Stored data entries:
+===+

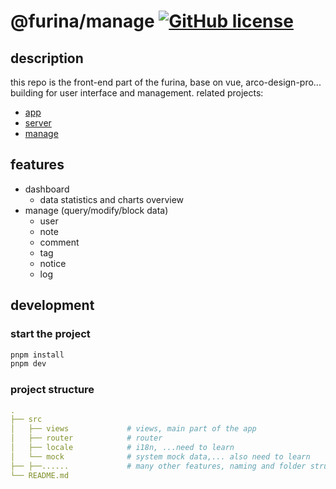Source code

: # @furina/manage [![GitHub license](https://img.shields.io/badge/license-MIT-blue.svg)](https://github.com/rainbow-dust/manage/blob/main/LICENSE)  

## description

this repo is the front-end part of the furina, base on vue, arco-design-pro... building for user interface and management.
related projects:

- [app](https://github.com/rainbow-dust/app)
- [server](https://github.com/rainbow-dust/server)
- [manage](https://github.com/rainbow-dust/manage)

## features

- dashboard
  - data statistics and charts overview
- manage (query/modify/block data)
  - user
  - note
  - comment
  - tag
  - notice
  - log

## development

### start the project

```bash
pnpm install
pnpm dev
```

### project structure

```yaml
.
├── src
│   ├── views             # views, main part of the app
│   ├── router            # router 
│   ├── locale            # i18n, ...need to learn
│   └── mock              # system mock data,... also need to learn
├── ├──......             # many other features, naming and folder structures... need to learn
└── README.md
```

+===+

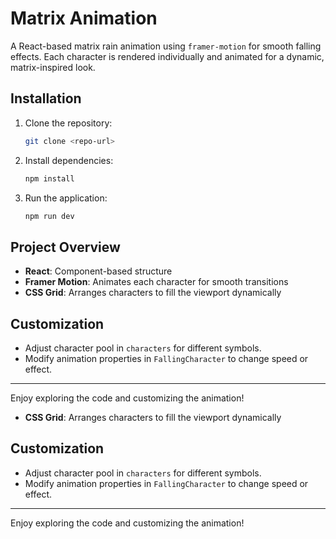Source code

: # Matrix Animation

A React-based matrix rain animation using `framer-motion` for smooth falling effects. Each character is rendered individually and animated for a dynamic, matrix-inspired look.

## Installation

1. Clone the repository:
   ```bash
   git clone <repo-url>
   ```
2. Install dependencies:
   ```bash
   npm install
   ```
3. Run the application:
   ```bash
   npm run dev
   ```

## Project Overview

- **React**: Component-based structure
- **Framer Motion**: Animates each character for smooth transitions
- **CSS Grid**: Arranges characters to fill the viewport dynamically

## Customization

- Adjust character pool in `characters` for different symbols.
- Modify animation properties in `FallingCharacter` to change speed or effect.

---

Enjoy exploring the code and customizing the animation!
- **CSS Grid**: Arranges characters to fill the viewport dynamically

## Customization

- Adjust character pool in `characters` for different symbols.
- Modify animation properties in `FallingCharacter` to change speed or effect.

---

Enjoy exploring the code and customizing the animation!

+===+

About this task:
Report back each line of the entries that holds the string "furina".

Answer box:
: # @furina/manage [![GitHub license](https://img.shields.io/badge/license-MIT-blue.svg)](https://github.com/rainbow-dust/manage/blob/main/LICENSE)  
this repo is the front-end part of the furina, base on vue, arco-design-pro... building for user interface and management.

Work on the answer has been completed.